Il divario retributivo non riguarda solo il genere, ma anche le generazioni: con il termine “generation pay gap” si intende infatti la differenza tra gli stipendi medi percepiti tra lavoratori di generazioni diverse. È sicuramente fisiologico che un lavoratore più anziano percepisca un salario più alto rispetto a un giovane al primo contratto, ma come mai, la differenza tra le due categorie è così marcata? E soprattutto, perché questo gap continua a crescere? Nel 1985, infatti, un under 35 guadagnava in media circa il 19% in meno rispetto a un suo collega over 55, mentre oggi lo scarto è del 37%.
Le cause di questa tendenza sono molte. Sicuramente tra le più evidenti abbiamo contratti con retribuzioni basate soprattutto sull’anzianità, una bassa crescita della produttività e una scarsa cultura aziendale sul ricambio generazionale. I datori di lavoro, inoltre, tendono a pagare meno i colleghi più giovani facendo leva sulla maggiore debolezza contrattuale e sulla difficoltà sempre nell’inserimento sul mercato del lavoro: le imprese pagano meno chi è più giovane, e spesso i candidati accettano condizioni peggiori pur di confermare il proprio contratto, nella speranza di una maggiore soddisfazione futura. La povertà relativa colpisce il 24,6% degli under-30, contro il 20% della popolazione generale e il 15,7% degli over-60. Significa che circa 1 giovane su 4, in Italia, non guadagna più di 865 euro al mese. La disoccupazione giovanile, infatti è superiore al 20%. Cambierà ancora il panorama dei sostegni ai giovani. Il decreto Lavoro del Governo, pubblicato in Gazzetta Ufficiale e in vigore da venerdì 5 maggio 2023, delinea due bonus per chi assumerà i beneficiari dell’assegno di inclusione e i «Neet» (i ragazzi che non studiano e non lavorano, con età compresa tra 18 e 30 anni).
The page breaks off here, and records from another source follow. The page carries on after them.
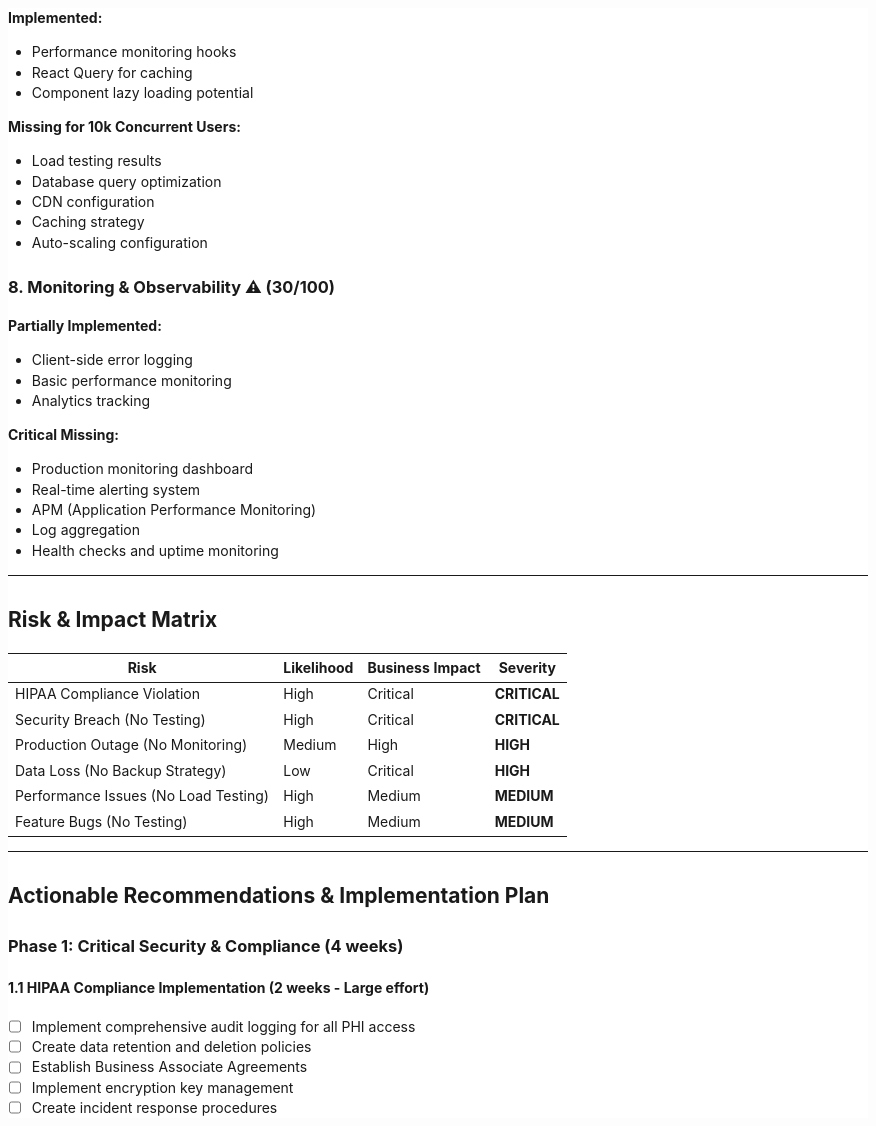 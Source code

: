 **Implemented:**
- Performance monitoring hooks
- React Query for caching
- Component lazy loading potential

**Missing for 10k Concurrent Users:**
- Load testing results
- Database query optimization
- CDN configuration
- Caching strategy
- Auto-scaling configuration

### 8. Monitoring & Observability ⚠️ (30/100)

**Partially Implemented:**
- Client-side error logging
- Basic performance monitoring
- Analytics tracking

**Critical Missing:**
- Production monitoring dashboard
- Real-time alerting system
- APM (Application Performance Monitoring)
- Log aggregation
- Health checks and uptime monitoring

---

## Risk & Impact Matrix

| Risk | Likelihood | Business Impact | Severity |
|------|------------|-----------------|----------|
| HIPAA Compliance Violation | High | Critical | **CRITICAL** |
| Security Breach (No Testing) | High | Critical | **CRITICAL** |
| Production Outage (No Monitoring) | Medium | High | **HIGH** |
| Data Loss (No Backup Strategy) | Low | Critical | **HIGH** |
| Performance Issues (No Load Testing) | High | Medium | **MEDIUM** |
| Feature Bugs (No Testing) | High | Medium | **MEDIUM** |

---

## Actionable Recommendations & Implementation Plan

### Phase 1: Critical Security & Compliance (4 weeks)

#### 1.1 HIPAA Compliance Implementation (2 weeks - Large effort)
- [ ] Implement comprehensive audit logging for all PHI access
- [ ] Create data retention and deletion policies
- [ ] Establish Business Associate Agreements
- [ ] Implement encryption key management
- [ ] Create incident response procedures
Sono misure che si affiancano a un set di aiuti per i giovani articolato: bonus, prestiti agevolati e sostegni vari, pensati per favorire l’acquisto della casa da parte degli under 36 o per sostenere il pagamento del canone d’affitto. Ma anche per supportare lo studio, la formazione e le attività culturali in senso lato. Se è vero che l’efficacia di tutte queste misure potrà essere misurata nel lungo periodo, è altrettanto evidente che le statistiche ufficiali delineano un quadro di forte difficoltà per i giovani, che spesso sono più esposti all’inflazione (+8,3% su base annua ad aprile secondo l’Istat) e al conseguente aumento dei tassi d’interesse deciso dalla Banca centrale europea (3,5% il tasso sulle operazioni di rifinanziamento principali).